Pasaman Barat | Mikanews.id — Palang Merah Indonesia (PMI) Kabupaten Pasaman Barat menyiapkan relawan serta sarana pertolongan pertama guna mengantisipasi potensi kecelakaan dan kondisi darurat selama arus mudik dan perayaan Idul Fitri. Kesiapsiagaan tersebut dilakukan melalui kegiatan pelatihan Siaga Lebaran yang digelar di Markas PMI Pasaman Barat.
Pelatihan ini bertujuan meningkatkan kemampuan relawan dalam memberikan layanan pertolongan pertama kepada masyarakat, khususnya para pemudik dan warga yang melakukan perjalanan selama momentum Lebaran. Dalam kegiatan tersebut, para relawan juga disiapkan untuk siaga di sejumlah lokasi wisata yang tersebar di wilayah Pasaman Barat.
Selain itu, relawan dibekali berbagai keterampilan penanganan awal korban kecelakaan, teknik evakuasi, serta prosedur pelayanan kemanusiaan di lapangan. Pembekalan tersebut diharapkan mampu meningkatkan kesiapan relawan dalam menghadapi berbagai kemungkinan situasi darurat yang dapat terjadi selama masa libur Lebaran.
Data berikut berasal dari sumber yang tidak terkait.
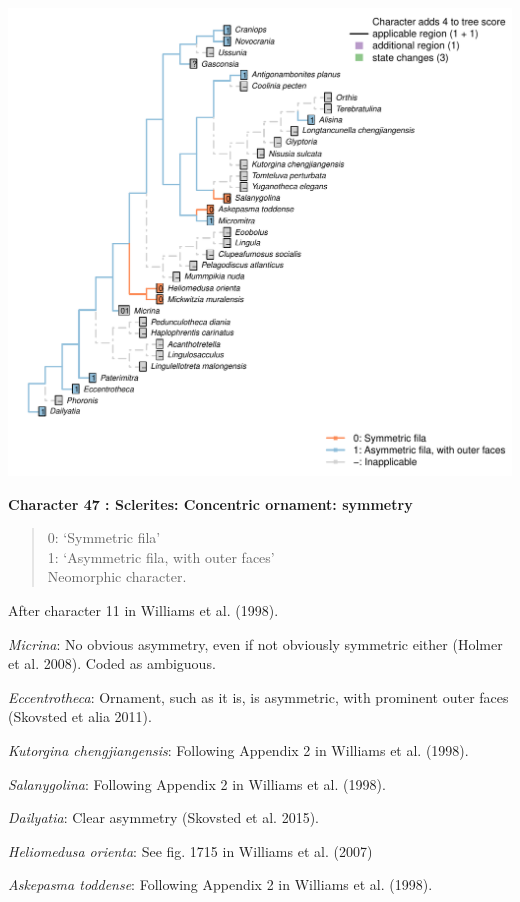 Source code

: \documentclass[]{book}
\theoremstyle{definition}
\theoremstyle{definition}
\theoremstyle{definition}
\theoremstyle{remark}
\begin{document}
\includegraphics{Brachiopod_phylogeny_files/figure-latex/unnamed-chunk-5-47.pdf}

\textbf{Character 47 : Sclerites: Concentric ornament: symmetry }

\begin{quote}
0: `Symmetric fila'\\
1: `Asymmetric fila, with outer faces'\\
Neomorphic character.
\end{quote}

After character 11 in Williams et al. (1998).

\emph{Micrina}: No obvious asymmetry, even if not obviously symmetric
either (Holmer et al. 2008). Coded as ambiguous.

\emph{Eccentrotheca}: Ornament, such as it is, is asymmetric, with
prominent outer faces (Skovsted et alia 2011).

\emph{Kutorgina chengjiangensis}: Following Appendix 2 in Williams et
al. (1998).

\emph{Salanygolina}: Following Appendix 2 in Williams et al. (1998).

\emph{Dailyatia}: Clear asymmetry (Skovsted et al. 2015).

\emph{Heliomedusa orienta}: See fig. 1715 in Williams et al. (2007)

\emph{Askepasma toddense}: Following Appendix 2 in Williams et al.
(1998).
\end{document}
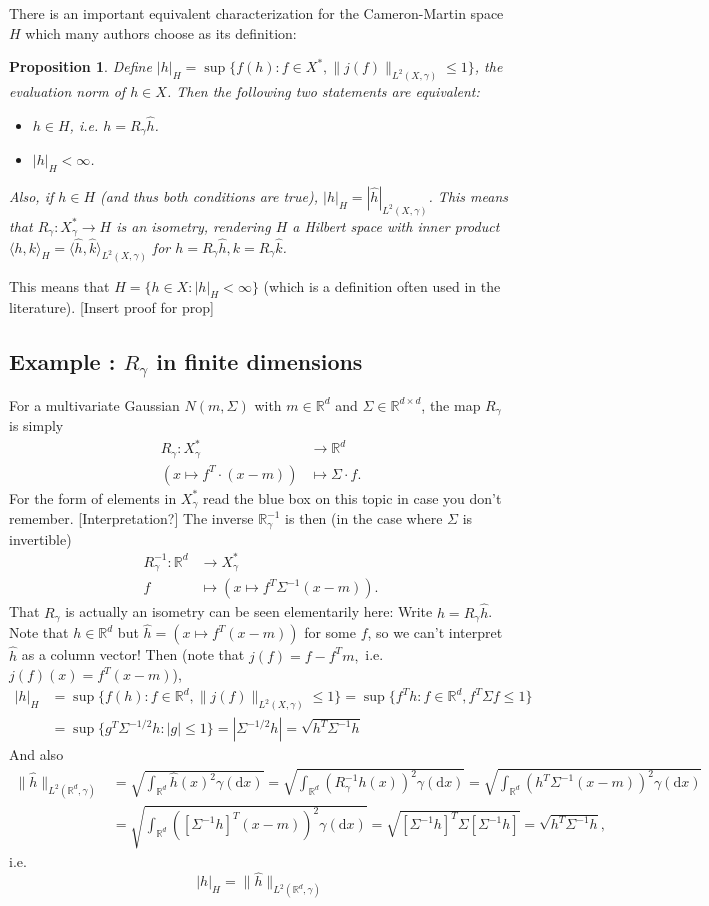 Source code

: \documentclass{scrartcl}
\newtheorem{prop}{Proposition}
\theoremstyle{definition}
\theoremstyle{remark}
\newcommand{\de}{\mathrm d}
\newcommand{\R}{\mathbb R}
\newcommand{\ednote}[1]{{\color{red}[#1]}}
\newcommand*\circled[1]{\tikz[baseline=(char.base)]{
            \node[shape=circle,draw,inner sep=2pt] (char) {#1};}}
\DeclareRobustCommand{\myboxtwo}[2][blue!20]{%
\begin{tcolorbox}[   %
        breakable,
        left=0pt,
        right=0pt,
        top=0pt,
        bottom=0pt,
        colback=#1,
        colframe=#1,
        width=\dimexpr\textwidth\relax, 
        enlarge left by=0mm,
        boxsep=5pt,
        arc=10pt,outer arc=10pt,
        ]
        #2
\end{tcolorbox}
}
\begin{document}
There is an important equivalent characterization for the Cameron-Martin space $H$ which many authors choose as its definition:
\begin{prop}
Define $|h|_H = \sup\{f(h): f\in X^*, \|j(f)\|_{L^2(X, \gamma)} \leq 1\}$, the evaluation norm of $h\in X$. Then the following two statements are equivalent:
\begin{itemize}
\item $h\in H$, i.e. $h = R_\gamma \hat h$.
\item $|h|_H < \infty$.
\end{itemize}
Also, if $h\in H$ (and thus both conditions are true), $|h|_H = |\hat h|_{L^2(X,\gamma)}$. This means that $R_\gamma: X_\gamma^* \to H$ is an isometry, rendering $H$ a Hilbert space  with inner product $\langle h, k\rangle_H = \langle \hat h, \hat k\rangle_{L^2(X,\gamma)}$ for $h = R_\gamma \hat h, k = R_\gamma \hat k$.
\end{prop}
This means that $H = \{h\in X: |h|_H < \infty\}$ (which is a definition often used in the literature).
\ednote{Insert proof for prop}
\myboxtwo[blue!20]{
\subsection*{Example \circled{1}: $R_\gamma$ in finite dimensions}
For a multivariate Gaussian $N(m, \Sigma)$ with $m\in\R^d$ and $\Sigma \in \R^{d\times d}$, the map $R_\gamma$ is simply 
\begin{align*}
R_\gamma : X_\gamma^* &\to \R^d\\
(x\mapsto f^T \cdot (x-m)) &\mapsto \Sigma \cdot f.
\end{align*}
For the form of elements in $X_\gamma^*$ read the blue box on this topic in case you don't remember. \ednote{Interpretation?} The inverse $\R_\gamma^{-1}$ is then (in the case where $\Sigma$ is invertible)
\begin{align*}
R_\gamma^{-1}: \R^d &\to X_\gamma^*\\
f &\mapsto (x\mapsto f^T \Sigma^{-1}(x-m)).
\end{align*}
That $R_\gamma$ is actually an isometry can be seen elementarily here: Write $h = R_\gamma \hat h$. Note that $h \in \R^d$ but $\hat h =(x\mapsto f^T(x-m))$ for some $f$, so we can't interpret $\hat h$ as a column vector! Then (note that $j(f) = f - f^Tm,$ i.e. $j(f)(x) = f^T(x-m)$),
\begin{align*}
|h|_H &= \sup\{f(h): f\in \R^d, \|j(f)\|_{L^2(X, \gamma)} \leq 1\} = \sup\{f^Th: f\in \R^d, f^T\Sigma f \leq 1\}\\
&= \sup\{g^T\Sigma^{-1/2}h: |g| \leq 1\} = |\Sigma^{-1/2}h| = \sqrt{h^T\Sigma^{-1}h}
\end{align*}
And also
\begin{align*}
\|\hat h\|_{L^2(\R^d, \gamma)} &= \sqrt{\int_{\R^d}\hat h(x)^2 \gamma(\de x)} = \sqrt{\int_{\R^d}(R_\gamma^{-1} h(x))^2 \gamma(\de x)} = \sqrt{\int_{\R^d}(h^T\Sigma^{-1}(x-m))^2 \gamma(\de x)}\\
&=\sqrt{\int_{\R^d}([\Sigma^{-1}h]^T(x-m))^2 \gamma(\de x)} = \sqrt{[\Sigma^{-1}h]^T\Sigma [\Sigma^{-1}h]} = \sqrt{h^T\Sigma^{-1}h},
\end{align*}
i.e. \[|h|_H = \|\hat h\|_{L^2(\R^d, \gamma)}\]
}
\end{document}
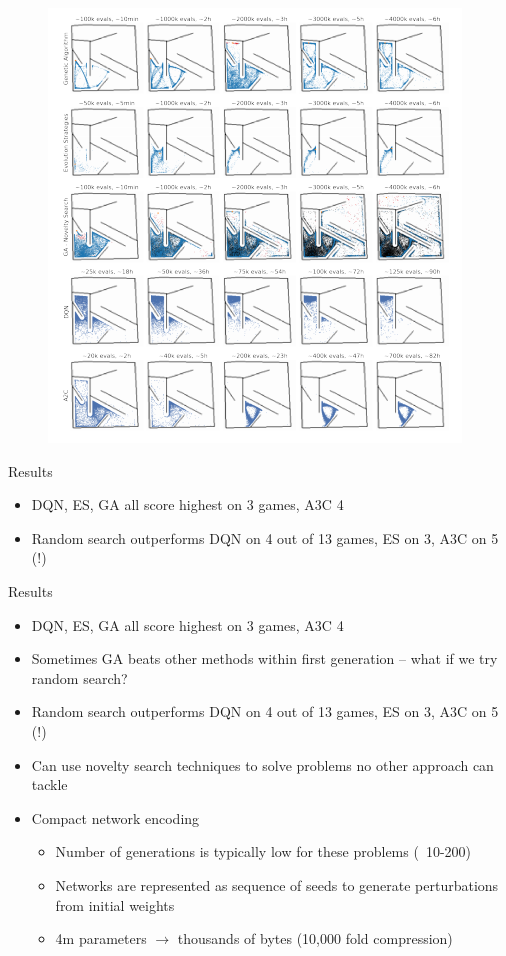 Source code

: \documentclass{beamer}
\begin{document}
	\begin{frame}
		\begin{figure}
			\centering
			\includegraphics[width=.9\textheight]{ga_novelty.png}
		\end{figure}
	\end{frame}
	
	\begin{frame}{Results}
		\begin{itemize}
			\item DQN, ES, GA all score highest on 3 games, A3C 4
			\item Random search outperforms DQN on 4 out of 13 games, ES on 3, A3C on 5 (!)
		\end{itemize}
	\end{frame}	
	
	\begin{frame}{Results}
		\begin{itemize}
			\item DQN, ES, GA all score highest on 3 games, A3C 4
			\item Sometimes GA beats other methods within first generation -- what if we try random search?
			\item Random search outperforms DQN on 4 out of 13 games, ES on 3, A3C on 5 (!)
			\item Can use novelty search techniques to solve problems no other approach can tackle
			\item Compact network encoding
			\begin{itemize}
				\item Number of generations is typically low for these problems (~10-200)
				\item Networks are represented as sequence of seeds to generate perturbations from initial weights
				\item 4m parameters $\rightarrow$ thousands of bytes (10,000 fold compression)
			\end{itemize}
		\end{itemize}
	\end{frame}
	
\end{document}
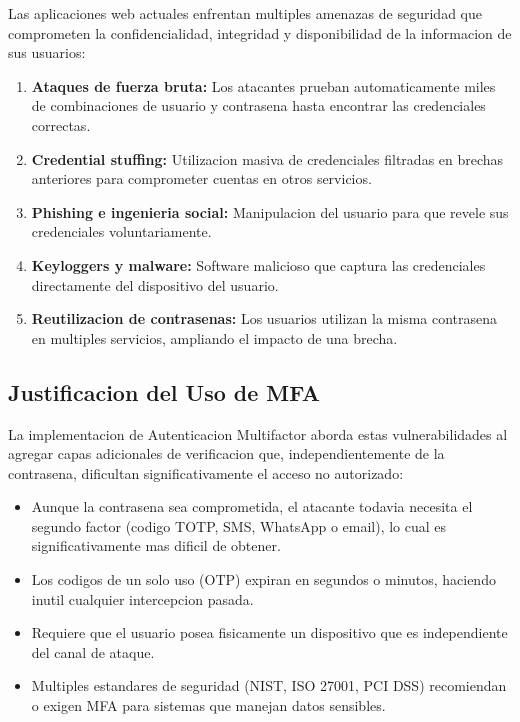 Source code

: \documentclass[12pt,a4paper]{article}
\begin{document}
Las aplicaciones web actuales enfrentan multiples amenazas de seguridad que comprometen la confidencialidad, integridad y disponibilidad de la informacion de sus usuarios:

\begin{enumerate}[leftmargin=*, itemsep=3pt]
    \item \textbf{Ataques de fuerza bruta:} Los atacantes prueban automaticamente miles de combinaciones de usuario y contrasena hasta encontrar las credenciales correctas.
    \item \textbf{Credential stuffing:} Utilizacion masiva de credenciales filtradas en brechas anteriores para comprometer cuentas en otros servicios.
    \item \textbf{Phishing e ingenieria social:} Manipulacion del usuario para que revele sus credenciales voluntariamente.
    \item \textbf{Keyloggers y malware:} Software malicioso que captura las credenciales directamente del dispositivo del usuario.
    \item \textbf{Reutilizacion de contrasenas:} Los usuarios utilizan la misma contrasena en multiples servicios, ampliando el impacto de una brecha.
\end{enumerate}

\subsection{Justificacion del Uso de MFA}

La implementacion de Autenticacion Multifactor aborda estas vulnerabilidades al agregar capas adicionales de verificacion que, independientemente de la contrasena, dificultan significativamente el acceso no autorizado:

\begin{itemize}[leftmargin=*, itemsep=3pt]
    \item Aunque la contrasena sea comprometida, el atacante todavia necesita el segundo factor (codigo TOTP, SMS, WhatsApp o email), lo cual es significativamente mas dificil de obtener.
    \item Los codigos de un solo uso (OTP) expiran en segundos o minutos, haciendo inutil cualquier intercepcion pasada.
    \item Requiere que el usuario posea fisicamente un dispositivo que es independiente del canal de ataque.
    \item Multiples estandares de seguridad (NIST, ISO 27001, PCI DSS) recomiendan o exigen MFA para sistemas que manejan datos sensibles.
\end{itemize}
\end{document}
Kepala Markas PMI Pasaman Barat, Rida Warsa, menegaskan bahwa dalam setiap penanganan darurat, relawan harus memegang prinsip dasar keselamatan yang dikenal dengan konsep 3A, yakni aman diri, aman lingkungan, dan aman korban. Prinsip tersebut menjadi pedoman utama bagi relawan dalam memberikan pertolongan pertama secara tepat dan aman.
Baca juga: Bupati Jawab Pandangan Fraksi DPRD, Tegaskan Komitmen Perkuat Ekonomi dan Infrastruktur
Ia menjelaskan bahwa kegiatan Siaga Lebaran merupakan agenda rutin PMI yang dilaksanakan secara nasional setiap tahun. Program ini bertujuan memastikan kesiapan relawan PMI dalam memberikan pelayanan kemanusiaan kepada masyarakat yang membutuhkan selama masa mudik dan libur Hari Raya.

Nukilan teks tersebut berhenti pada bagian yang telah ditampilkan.